REQUIRED ACTION:
Keeping every word and mark, copy all of the data.

Stored data:
※

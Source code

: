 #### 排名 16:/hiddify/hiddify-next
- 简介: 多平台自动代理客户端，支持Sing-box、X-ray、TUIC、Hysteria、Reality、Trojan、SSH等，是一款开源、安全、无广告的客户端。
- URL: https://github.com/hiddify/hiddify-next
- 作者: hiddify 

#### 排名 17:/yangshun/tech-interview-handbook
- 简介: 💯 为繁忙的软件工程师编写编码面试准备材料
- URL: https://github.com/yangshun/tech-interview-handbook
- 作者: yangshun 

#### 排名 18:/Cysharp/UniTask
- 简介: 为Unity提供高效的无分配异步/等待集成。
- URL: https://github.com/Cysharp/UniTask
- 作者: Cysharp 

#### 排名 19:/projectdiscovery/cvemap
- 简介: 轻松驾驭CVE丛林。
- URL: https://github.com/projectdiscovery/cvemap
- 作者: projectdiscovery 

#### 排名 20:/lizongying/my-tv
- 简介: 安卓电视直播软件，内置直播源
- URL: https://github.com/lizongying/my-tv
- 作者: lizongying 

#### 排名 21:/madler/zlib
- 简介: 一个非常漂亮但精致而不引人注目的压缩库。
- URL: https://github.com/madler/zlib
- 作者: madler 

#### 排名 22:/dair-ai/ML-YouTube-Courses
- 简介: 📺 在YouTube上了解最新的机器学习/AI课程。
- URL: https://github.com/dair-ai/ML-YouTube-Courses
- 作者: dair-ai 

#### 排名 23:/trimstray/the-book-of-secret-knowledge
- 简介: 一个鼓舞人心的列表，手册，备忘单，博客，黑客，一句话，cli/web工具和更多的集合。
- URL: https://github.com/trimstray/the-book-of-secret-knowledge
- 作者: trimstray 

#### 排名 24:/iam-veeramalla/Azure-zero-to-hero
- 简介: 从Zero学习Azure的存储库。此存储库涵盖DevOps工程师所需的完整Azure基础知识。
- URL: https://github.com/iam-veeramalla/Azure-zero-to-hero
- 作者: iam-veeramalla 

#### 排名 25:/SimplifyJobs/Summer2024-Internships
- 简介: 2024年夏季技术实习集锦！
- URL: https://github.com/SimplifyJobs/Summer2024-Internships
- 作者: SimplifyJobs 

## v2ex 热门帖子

※

SOLUTION FOR THIS PROBLEM:
Source code

: #### 排名 16:/hiddify/hiddify-next
- 简介: 多平台自动代理客户端，支持Sing-box、X-ray、TUIC、Hysteria、Reality、Trojan、SSH等，是一款开源、安全、无广告的客户端。
- URL: https://github.com/hiddify/hiddify-next
- 作者: hiddify 

#### 排名 17:/yangshun/tech-interview-handbook
- 简介: 💯 为繁忙的软件工程师编写编码面试准备材料
- URL: https://github.com/yangshun/tech-interview-handbook
- 作者: yangshun 

#### 排名 18:/Cysharp/UniTask
- 简介: 为Unity提供高效的无分配异步/等待集成。
- URL: https://github.com/Cysharp/UniTask
- 作者: Cysharp 

#### 排名 19:/projectdiscovery/cvemap
- 简介: 轻松驾驭CVE丛林。
- URL: https://github.com/projectdiscovery/cvemap
- 作者: projectdiscovery 

#### 排名 20:/lizongying/my-tv
- 简介: 安卓电视直播软件，内置直播源
- URL: https://github.com/lizongying/my-tv
- 作者: lizongying 

#### 排名 21:/madler/zlib
- 简介: 一个非常漂亮但精致而不引人注目的压缩库。
- URL: https://github.com/madler/zlib
- 作者: madler 

#### 排名 22:/dair-ai/ML-YouTube-Courses
- 简介: 📺 在YouTube上了解最新的机器学习/AI课程。
- URL: https://github.com/dair-ai/ML-YouTube-Courses
- 作者: dair-ai 

#### 排名 23:/trimstray/the-book-of-secret-knowledge
- 简介: 一个鼓舞人心的列表，手册，备忘单，博客，黑客，一句话，cli/web工具和更多的集合。
- URL: https://github.com/trimstray/the-book-of-secret-knowledge
- 作者: trimstray 

#### 排名 24:/iam-veeramalla/Azure-zero-to-hero
- 简介: 从Zero学习Azure的存储库。此存储库涵盖DevOps工程师所需的完整Azure基础知识。
- URL: https://github.com/iam-veeramalla/Azure-zero-to-hero
- 作者: iam-veeramalla 

#### 排名 25:/SimplifyJobs/Summer2024-Internships
- 简介: 2024年夏季技术实习集锦！
- URL: https://github.com/SimplifyJobs/Summer2024-Internships
- 作者: SimplifyJobs 

## v2ex 热门帖子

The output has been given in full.